__Work to be completed__
Provide a verbatim copy of all the records below, leaving the images out.

Document images with source code:
::::::::::
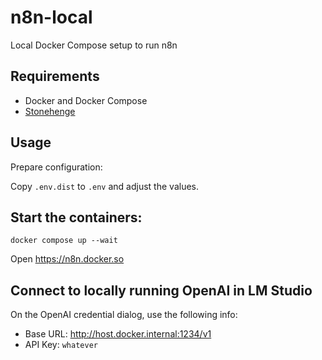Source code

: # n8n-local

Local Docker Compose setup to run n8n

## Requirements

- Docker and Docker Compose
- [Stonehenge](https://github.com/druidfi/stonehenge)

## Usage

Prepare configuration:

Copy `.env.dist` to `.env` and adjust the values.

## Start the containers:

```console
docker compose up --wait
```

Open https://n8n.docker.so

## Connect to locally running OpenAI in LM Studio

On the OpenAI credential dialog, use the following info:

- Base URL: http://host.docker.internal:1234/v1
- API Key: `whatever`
::::::::::
__Your response__
Source code

: # n8n-local

Local Docker Compose setup to run n8n

## Requirements

- Docker and Docker Compose
- [Stonehenge](https://github.com/druidfi/stonehenge)

## Usage

Prepare configuration:

Copy `.env.dist` to `.env` and adjust the values.

## Start the containers:

```console
docker compose up --wait
```

Open https://n8n.docker.so

## Connect to locally running OpenAI in LM Studio

On the OpenAI credential dialog, use the following info:

- Base URL: http://host.docker.internal:1234/v1
- API Key: `whatever`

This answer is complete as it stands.